HOW TO COMPLETE THIS TASK -> Include the line containing "base64 最早就是用来邮件传输协议中的，原因是邮件传输协议只支持 ascii" and all lines before it, repeated exactly from the listing below, without pictures.

Segment Start: RAW DATA

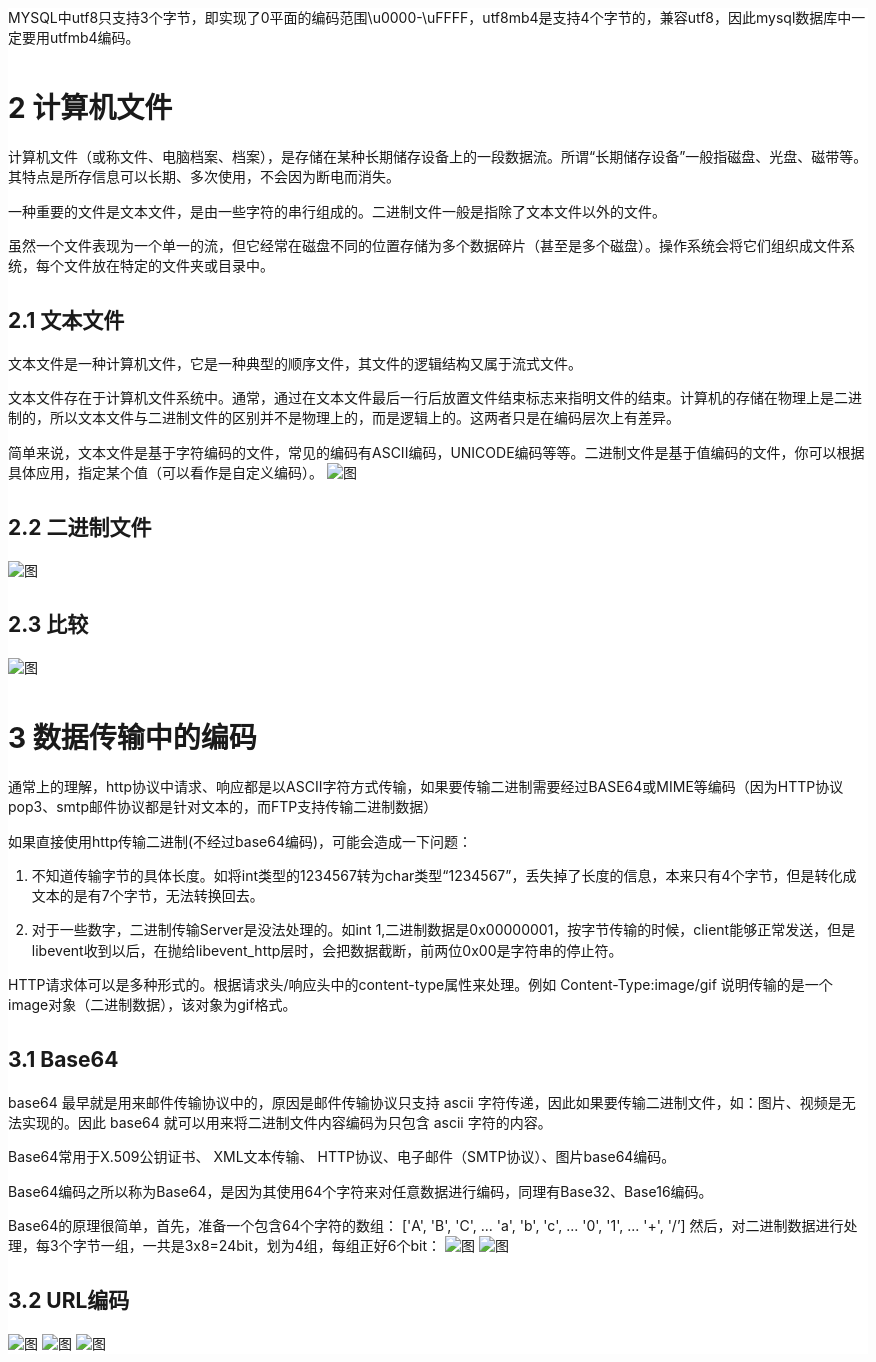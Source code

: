 MYSQL中utf8只支持3个字节，即实现了0平面的编码范围\u0000-\uFFFF，utf8mb4是支持4个字节的，兼容utf8，因此mysql数据库中一定要用utfmb4编码。
# 2 计算机文件
计算机文件（或称文件、电脑档案、档案），是存储在某种长期储存设备上的一段数据流。所谓“长期储存设备”一般指磁盘、光盘、磁带等。其特点是所存信息可以长期、多次使用，不会因为断电而消失。

一种重要的文件是文本文件，是由一些字符的串行组成的。二进制文件一般是指除了文本文件以外的文件。

虽然一个文件表现为一个单一的流，但它经常在磁盘不同的位置存储为多个数据碎片（甚至是多个磁盘）。操作系统会将它们组织成文件系统，每个文件放在特定的文件夹或目录中。
## 2.1 文本文件
文本文件是一种计算机文件，它是一种典型的顺序文件，其文件的逻辑结构又属于流式文件。

文本文件存在于计算机文件系统中。通常，通过在文本文件最后一行后放置文件结束标志来指明文件的结束。计算机的存储在物理上是二进制的，所以文本文件与二进制文件的区别并不是物理上的，而是逻辑上的。这两者只是在编码层次上有差异。

简单来说，文本文件是基于字符编码的文件，常见的编码有ASCII编码，UNICODE编码等等。二进制文件是基于值编码的文件，你可以根据具体应用，指定某个值（可以看作是自定义编码）。
 ![](https://img.fengjr.com/image/2019/07/26/1c98a752254d31b3c34ca663e0c762f5.png "图")
## 2.2 二进制文件
![图](https://img.fengjr.com/image/2019/07/26/11b6841f8c002ba6dc52a7e213db7cbf.jpg "图")
## 2.3 比较
![](https://img.fengjr.com/image/2019/07/26/b1fdd2a20f97914c497c0801b736d374.jpg "图")

# 3 数据传输中的编码
通常上的理解，http协议中请求、响应都是以ASCII字符方式传输，如果要传输二进制需要经过BASE64或MIME等编码（因为HTTP协议pop3、smtp邮件协议都是针对文本的，而FTP支持传输二进制数据）

如果直接使用http传输二进制(不经过base64编码)，可能会造成一下问题：

 1) 不知道传输字节的具体长度。如将int类型的1234567转为char类型“1234567”，丢失掉了长度的信息，本来只有4个字节，但是转化成文本的是有7个字节，无法转换回去。

 2) 对于一些数字，二进制传输Server是没法处理的。如int 1,二进制数据是0x00000001，按字节传输的时候，client能够正常发送，但是libevent收到以后，在抛给libevent_http层时，会把数据截断，前两位0x00是字符串的停止符。

HTTP请求体可以是多种形式的。根据请求头/响应头中的content-type属性来处理。例如 Content-Type:image/gif 说明传输的是一个image对象（二进制数据），该对象为gif格式。
## 3.1 Base64
base64 最早就是用来邮件传输协议中的，原因是邮件传输协议只支持 ascii 字符传递，因此如果要传输二进制文件，如：图片、视频是无法实现的。因此 base64 就可以用来将二进制文件内容编码为只包含 ascii 字符的内容。

Base64常用于X.509公钥证书、 XML文本传输、 HTTP协议、电子邮件（SMTP协议）、图片base64编码。

Base64编码之所以称为Base64，是因为其使用64个字符来对任意数据进行编码，同理有Base32、Base16编码。

Base64的原理很简单，首先，准备一个包含64个字符的数组：
['A', 'B', 'C', ... 'a', 'b', 'c', ... '0', '1', ... '+', '/’]
然后，对二进制数据进行处理，每3个字节一组，一共是3x8=24bit，划为4组，每组正好6个bit：
![](https://img.fengjr.com/image/2019/07/26/762449f589daeec232f87ee37cac66ba.png "图")
![](https://img.fengjr.com/image/2019/07/26/bb7aa5be3384b28432e4bd178edf00a6.png "图")
## 3.2 URL编码
![](https://img.fengjr.com/image/2019/07/26/5461599f6a44163821d2bd0e1b60307b.png "图")
![](https://img.fengjr.com/image/2019/07/26/de1bc5942fcbde2867eac9ec1dd913c8.png "图")
![](https://img.fengjr.com/image/2019/07/26/f2a00f22bf4b2506ec83a25b7730d808.png "图")






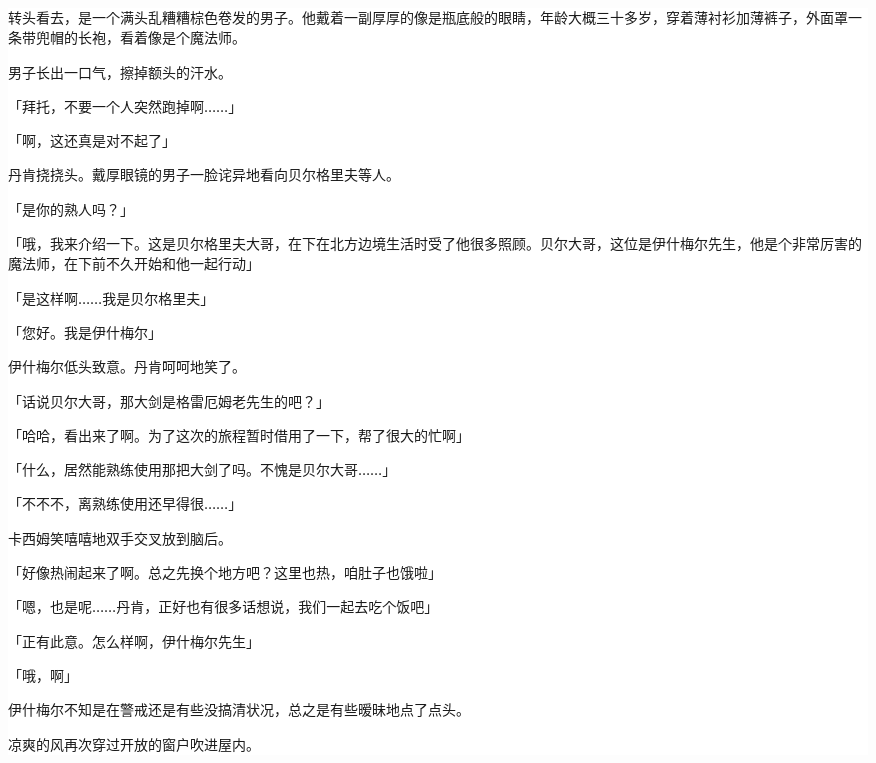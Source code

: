 转头看去，是一个满头乱糟糟棕色卷发的男子。他戴着一副厚厚的像是瓶底般的眼睛，年龄大概三十多岁，穿着薄衬衫加薄裤子，外面罩一条带兜帽的长袍，看着像是个魔法师。

男子长出一口气，擦掉额头的汗水。

「拜托，不要一个人突然跑掉啊……」

「啊，这还真是对不起了」

丹肯挠挠头。戴厚眼镜的男子一脸诧异地看向贝尔格里夫等人。

「是你的熟人吗？」

「哦，我来介绍一下。这是贝尔格里夫大哥，在下在北方边境生活时受了他很多照顾。贝尔大哥，这位是伊什梅尔先生，他是个非常厉害的魔法师，在下前不久开始和他一起行动」

「是这样啊……我是贝尔格里夫」

「您好。我是伊什梅尔」

伊什梅尔低头致意。丹肯呵呵地笑了。

「话说贝尔大哥，那大剑是格雷厄姆老先生的吧？」

「哈哈，看出来了啊。为了这次的旅程暂时借用了一下，帮了很大的忙啊」

「什么，居然能熟练使用那把大剑了吗。不愧是贝尔大哥……」

「不不不，离熟练使用还早得很……」

卡西姆笑嘻嘻地双手交叉放到脑后。

「好像热闹起来了啊。总之先换个地方吧？这里也热，咱肚子也饿啦」

「嗯，也是呢……丹肯，正好也有很多话想说，我们一起去吃个饭吧」

「正有此意。怎么样啊，伊什梅尔先生」

「哦，啊」

伊什梅尔不知是在警戒还是有些没搞清状况，总之是有些暧昧地点了点头。

凉爽的风再次穿过开放的窗户吹进屋内。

Segment End: RAW DATA

RESULT FOR THIS TASK ->
Source code

: MYSQL中utf8只支持3个字节，即实现了0平面的编码范围\u0000-\uFFFF，utf8mb4是支持4个字节的，兼容utf8，因此mysql数据库中一定要用utfmb4编码。
# 2 计算机文件
计算机文件（或称文件、电脑档案、档案），是存储在某种长期储存设备上的一段数据流。所谓“长期储存设备”一般指磁盘、光盘、磁带等。其特点是所存信息可以长期、多次使用，不会因为断电而消失。

一种重要的文件是文本文件，是由一些字符的串行组成的。二进制文件一般是指除了文本文件以外的文件。

虽然一个文件表现为一个单一的流，但它经常在磁盘不同的位置存储为多个数据碎片（甚至是多个磁盘）。操作系统会将它们组织成文件系统，每个文件放在特定的文件夹或目录中。
## 2.1 文本文件
文本文件是一种计算机文件，它是一种典型的顺序文件，其文件的逻辑结构又属于流式文件。

文本文件存在于计算机文件系统中。通常，通过在文本文件最后一行后放置文件结束标志来指明文件的结束。计算机的存储在物理上是二进制的，所以文本文件与二进制文件的区别并不是物理上的，而是逻辑上的。这两者只是在编码层次上有差异。

简单来说，文本文件是基于字符编码的文件，常见的编码有ASCII编码，UNICODE编码等等。二进制文件是基于值编码的文件，你可以根据具体应用，指定某个值（可以看作是自定义编码）。
 ![](https://img.fengjr.com/image/2019/07/26/1c98a752254d31b3c34ca663e0c762f5.png "图")
## 2.2 二进制文件
![图](https://img.fengjr.com/image/2019/07/26/11b6841f8c002ba6dc52a7e213db7cbf.jpg "图")
## 2.3 比较
![](https://img.fengjr.com/image/2019/07/26/b1fdd2a20f97914c497c0801b736d374.jpg "图")

# 3 数据传输中的编码
通常上的理解，http协议中请求、响应都是以ASCII字符方式传输，如果要传输二进制需要经过BASE64或MIME等编码（因为HTTP协议pop3、smtp邮件协议都是针对文本的，而FTP支持传输二进制数据）

如果直接使用http传输二进制(不经过base64编码)，可能会造成一下问题：

 1) 不知道传输字节的具体长度。如将int类型的1234567转为char类型“1234567”，丢失掉了长度的信息，本来只有4个字节，但是转化成文本的是有7个字节，无法转换回去。

 2) 对于一些数字，二进制传输Server是没法处理的。如int 1,二进制数据是0x00000001，按字节传输的时候，client能够正常发送，但是libevent收到以后，在抛给libevent_http层时，会把数据截断，前两位0x00是字符串的停止符。

HTTP请求体可以是多种形式的。根据请求头/响应头中的content-type属性来处理。例如 Content-Type:image/gif 说明传输的是一个image对象（二进制数据），该对象为gif格式。
## 3.1 Base64
base64 最早就是用来邮件传输协议中的，原因是邮件传输协议只支持 ascii 字符传递，因此如果要传输二进制文件，如：图片、视频是无法实现的。因此 base64 就可以用来将二进制文件内容编码为只包含 ascii 字符的内容。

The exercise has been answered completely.